5. Le plan énigmatique. La constellation paysagère
En rapport avec tout ce qui vient d’être examiné on pourrait songer à des films asiatiques comme Séjour dans les monts Fuchum (2019) du chinois Gu Xiaxogang, magnifique, ou Une pluie sans fin (2017) de Dong Yua, chinois aussi, beauté sombre, ou encore Hasako I&II (2018) du japonais Ryüsuke Hamaguchi, lisse et tragique en même temps, et curieusement à un film mexicain Sans signe particulier (2019) de Fernanda Valadez. Chacun à leur façon ces auteurs restituent l’errance paysagère dont nous parlons par des traversées, des métamorphoses, des sensations et perceptions, opérées par les images. Mais celles-ci restituent bien une expérience réelle complexe que nous faisons concrètement entre des paysages, des corps et des mémoires plus ou moins éparpillées.
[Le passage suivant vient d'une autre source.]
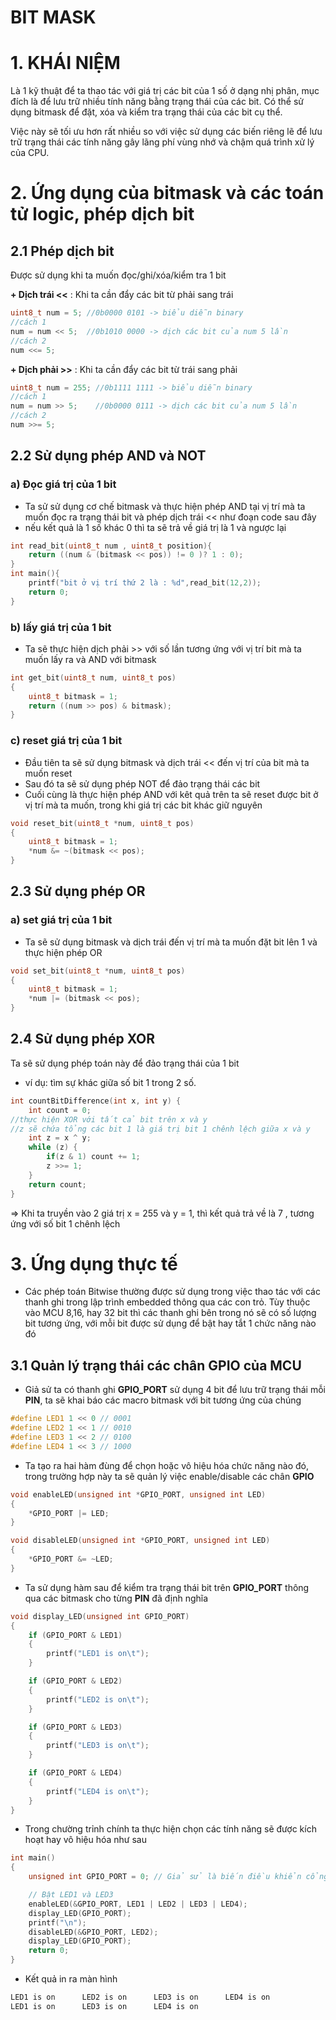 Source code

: # BIT MASK
# 1. KHÁI NIỆM
Là 1 kỹ thuật để ta thao tác với giá trị các bit của 1 số ở dạng nhị phân, mục đích là để lưu trữ nhiều tính năng bằng trạng thái của các bit. Có thể sử dụng bitmask để đặt, xóa và kiểm tra trạng thái của các bit cụ thể. 

Việc này sẽ tối ưu hơn rất nhiều so với việc sử dụng các biến riêng lẽ để lưu trữ trạng thái các tính năng gây lãng phí vùng nhớ và chậm quá trình xử lý của CPU.
# 2. Ứng dụng của bitmask và các toán tử logic, phép dịch bit  
## 2.1 Phép dịch bit
Được sử dụng khi ta muốn đọc/ghi/xóa/kiểm tra 1 bit

__+ Dịch trái <<__ : Khi ta cần đẩy các bit từ phải sang trái
```C
uint8_t num = 5; //0b0000 0101 -> biểu diễn binary 
//cách 1
num = num << 5;  //0b1010 0000 -> dịch các bit của num 5 lần
//cách 2
num <<= 5;
```

__+ Dịch phải >>__ : Khi ta cần đẩy các bit từ trái sang phải
```C
uint8_t num = 255; //0b1111 1111 -> biểu diễn binary 
//cách 1
num = num >> 5;    //0b0000 0111 -> dịch các bit của num 5 lần
//cách 2
num >>= 5;
```
## 2.2 Sử dụng phép AND và NOT

### a) Đọc giá trị của 1 bit
+ Ta sử sử dụng cơ chế bitmask và thực hiện phép AND tại vị trí mà ta muốn đọc ra trạng thái bit và phép dịch trái << như đoạn code sau đây 
+ nếu kết quả là 1 số khác 0 thì ta sẽ trả về giá trị là 1 và ngược lại
```C
int read_bit(uint8_t num , uint8_t position){
    return ((num & (bitmask << pos)) != 0 )? 1 : 0);
}
int main(){
    printf("bit ở vị trí thứ 2 là : %d",read_bit(12,2));
    return 0;
}
```

### b) lấy giá trị của 1 bit

+ Ta sẽ thực hiện dịch phải >> với số lần tương ứng với vị trí bit mà ta muốn lấy ra và AND với bitmask 

```C
int get_bit(uint8_t num, uint8_t pos)
{
    uint8_t bitmask = 1;
    return ((num >> pos) & bitmask);
}
```
### c) reset giá trị của 1 bit
+ Đầu tiên ta sẽ sử dụng bitmask và dịch trái << đến vị trí của bit mà ta muốn reset
+ Sau đó ta sẽ sử dụng phép NOT để đảo trạng thái các bit
+ Cuối cùng là thực hiện phép AND với kêt quả trên ta sẽ reset được bit ở vị trí mà ta muốn, trong khi giá trị các bit khác giữ nguyên

```C
void reset_bit(uint8_t *num, uint8_t pos)
{
    uint8_t bitmask = 1;
    *num &= ~(bitmask << pos);
}
```
## 2.3 Sử dụng phép OR


### a) set giá trị của 1 bit
+ Ta sẽ sử dụng bitmask và dịch trái đến vị trí mà ta muốn đặt bit lên 1 và thực hiện phép OR
```C
void set_bit(uint8_t *num, uint8_t pos)
{
    uint8_t bitmask = 1;
    *num |= (bitmask << pos);
}
```
## 2.4 Sử dụng phép XOR

Ta sẽ sử dụng phép toán này để đảo trạng thái của 1 bit
+ ví dụ: tìm sự khác giữa số bit 1 trong 2 số.

```C
int countBitDifference(int x, int y) {
    int count = 0;
//thực hiện XOR với tất cả bit trên x và y
//z sẽ chứa tổng các bit 1 là giá trị bit 1 chênh lệch giữa x và y   
    int z = x ^ y; 
    while (z) {
        if(z & 1) count += 1;
        z >>= 1;
    }
    return count;
}

```
=> Khi ta truyền vào 2 giá trị x = 255 và y = 1, thì kết quả trả về là 7 , tương ứng với số bit 1 chênh lệch 

# 3. Ứng dụng thực tế 
+ Các phép toán Bitwise thường được sử dụng trong việc thao tác với các thanh ghi trong lập trình embedded thông qua các con trỏ. Tùy thuộc vào MCU 8,16, hay 32 bit thì các thanh ghi bên trong nó sẽ có số lượng bit tương ứng, với mỗi bit được sử dụng để bật hay tắt 1 chức năng nào đó 
## 3.1 Quản lý trạng thái các chân GPIO của MCU
+ Giả sử ta có thanh ghi __GPIO_PORT__ sử dụng 4 bit để lưu trữ trạng thái mỗi __PIN__, ta sẽ khai báo các macro bitmask với bit tương ứng của chúng 
  
```C
#define LED1 1 << 0 // 0001
#define LED2 1 << 1 // 0010
#define LED3 1 << 2 // 0100
#define LED4 1 << 3 // 1000

```
+ Ta tạo ra hai hàm đùng để chọn hoặc vô hiệu hóa chức năng nào đó, trong trường hợp này ta sẽ quản lý việc enable/disable các chân __GPIO__
```C
void enableLED(unsigned int *GPIO_PORT, unsigned int LED)
{
    *GPIO_PORT |= LED;
}

void disableLED(unsigned int *GPIO_PORT, unsigned int LED)
{
    *GPIO_PORT &= ~LED;
}
``` 
+ Ta sử dụng hàm sau để kiểm tra trạng thái bit trên __GPIO_PORT__ thông qua các bitmask cho từng __PIN__ đã định nghĩa 

```C
void display_LED(unsigned int GPIO_PORT)
{
    if (GPIO_PORT & LED1)
    {
        printf("LED1 is on\t");
    }

    if (GPIO_PORT & LED2)
    {
        printf("LED2 is on\t");
    }

    if (GPIO_PORT & LED3)
    {
        printf("LED3 is on\t");
    }

    if (GPIO_PORT & LED4)
    {
        printf("LED4 is on\t");
    }
}
``` 
+ Trong chường trỉnh chính ta thực hiện chọn các tính năng sẽ được kích hoạt hay vô hiệu hóa như sau

```C
int main()
{
    unsigned int GPIO_PORT = 0; // Giả sử là biến điều khiển cổng GPIO

    // Bật LED1 và LED3
    enableLED(&GPIO_PORT, LED1 | LED2 | LED3 | LED4);
    display_LED(GPIO_PORT);
    printf("\n");
    disableLED(&GPIO_PORT, LED2);
    display_LED(GPIO_PORT);
    return 0;
}

```
+ Kết quả in ra màn hình
```C
LED1 is on      LED2 is on      LED3 is on      LED4 is on
LED1 is on      LED3 is on      LED4 is on
```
Un jeune couple se course amoureusement le long d’un fleuve occasionnant un long travelling somptueux où défile le paysage d’une région chinoise. Ou au contraire le paysage industriel de la Chine vire au sombre, à un trans-apparaitre de formes où les lieux varient selon les ombres et les percées de lumière rares, dans lesquelles les humains s’engouffrent. Ou encore des personnages de la classe moyenne cultivée se confondent avec le paysage aseptisé d’une ville japonaise, cependant que s’ouvrent des fissures sinon une béance au cœur de ce contexte extérieur pourtant si cérébral, si intérieur. Et puis une mère cherche son fils supposé mort à travers un Mexique ravagé par la violence sociale, elle erre dans des paysages oniriques, mystérieux, mais aussi tourmentés, brûlants, inquiétants, du dedans du pays. Autant de dérives affectives dont les paysages sont les conducteurs, les porteurs, les corps. Autant de variations aussi de la constitution du paysage pris dans des devenirs intensifs, puisque « une liste d’affects ou constellation, une carte intensive, est un devenir »21.
Dans la constellation paysagère qui est une carte intensive des affects, un phénomène de basculement se produit souvent à travers tous ces films qu’ils soient cinéma ou vidéo. In fine tous ces paysages restent énigmatiques dans la façon dont ils se donnent à voir et à ressentir ; ce sont des scènes secrètes comme les désigne Michel de Certeau pour les pratiques sociales, puisqu’ils deviennent des lieux et des non lieux alternativement selon les angles de vue où la caméra se place, et plus amplement selon les conditions du regard que nous pratiquons dans nos existences sensibles. Comme pour le lecteur, le regardeur des paysages est un voyageur « son lieu n’est pas ici ou là, l’un ou l’autre, mais ni l’un ni l’autre, à la fois dedans et dehors, perdant l’un et l’autre en les mêlant »22. Ce « voyageur » est à la fois à l’intérieur du paysage, il en fait partie totalement de façon phénoménologique, et il est à l’extérieur comme sidéré par celui-ci, par l’étrangeté de ce qui se donne à voir, à entendre, à ressentir. Ainsi des affects d’empathie, de con-fusion quasi amoureuse, mais aussi d’étrangèreté, de décoïncidence, de perte, s’enchevêtrent, se télescopent dans toutes ces expériences sensibles des paysages, qu’une certaine création filmique amplifie par la tentation du désert, de la vacuité, du flottement, d’espaces immenses et vides (Antonioni, Resnais, Tarr, Kurosawa, par exemple) dont le cinéma dit contemporain semble chérir singulièrement le motif d’après François Laplantine23.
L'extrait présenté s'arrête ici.